Provided information
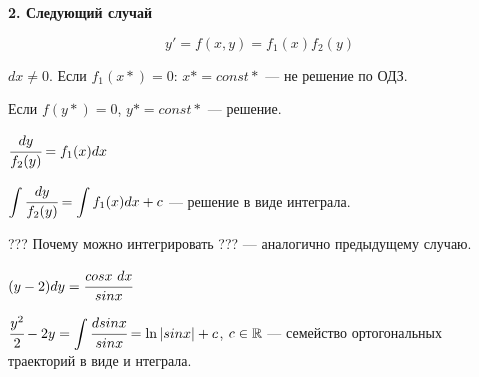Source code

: \begin{center}
\textbf{\large{2. Следующий случай}}
\end{center}

\begin{equation}
    y' = f(x, y) = f_1(x)f_2(y)
\end{equation}

$dx \neq 0$. Если $f_1(x*) = 0$: $x* = const*$ --- не решение по ОДЗ.

Если $f(y*) = 0$, $y* = const*$ --- решение.

$\cfrac{dy}{f_2(y)} = f_1(x) dx$

$ \displaystyle \int\cfrac{dy}{f_2(y)} = \int f_1(x) dx + c$ --- решение в виде интеграла.

??? Почему можно интегрировать ??? --- аналогично предыдущему случаю.

\begin{example}
    $(y - 2)dy = \cfrac{cosx\ dx}{sinx}$
    
    $\displaystyle \cfrac{y^2}{2} - 2y = \int\cfrac{dsinx}{sinx} = \ln|sinx| + c$, $c \in \mathbb{R}$ --- семейство ортогональных траекторий в виде и нтеграла.
\end{example}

Instructions to follow
Only this range is to be output: the line that contains "y' = f(x, y) = f_1(x)f_2(y)" through the last line of the records above, both inclusive.

Exercise solution
    y' = f(x, y) = f_1(x)f_2(y)
\end{equation}

$dx \neq 0$. Если $f_1(x*) = 0$: $x* = const*$ --- не решение по ОДЗ.

Если $f(y*) = 0$, $y* = const*$ --- решение.

$\cfrac{dy}{f_2(y)} = f_1(x) dx$

$ \displaystyle \int\cfrac{dy}{f_2(y)} = \int f_1(x) dx + c$ --- решение в виде интеграла.

??? Почему можно интегрировать ??? --- аналогично предыдущему случаю.

\begin{example}
    $(y - 2)dy = \cfrac{cosx\ dx}{sinx}$
    
    $\displaystyle \cfrac{y^2}{2} - 2y = \int\cfrac{dsinx}{sinx} = \ln|sinx| + c$, $c \in \mathbb{R}$ --- семейство ортогональных траекторий в виде и нтеграла.
\end{example}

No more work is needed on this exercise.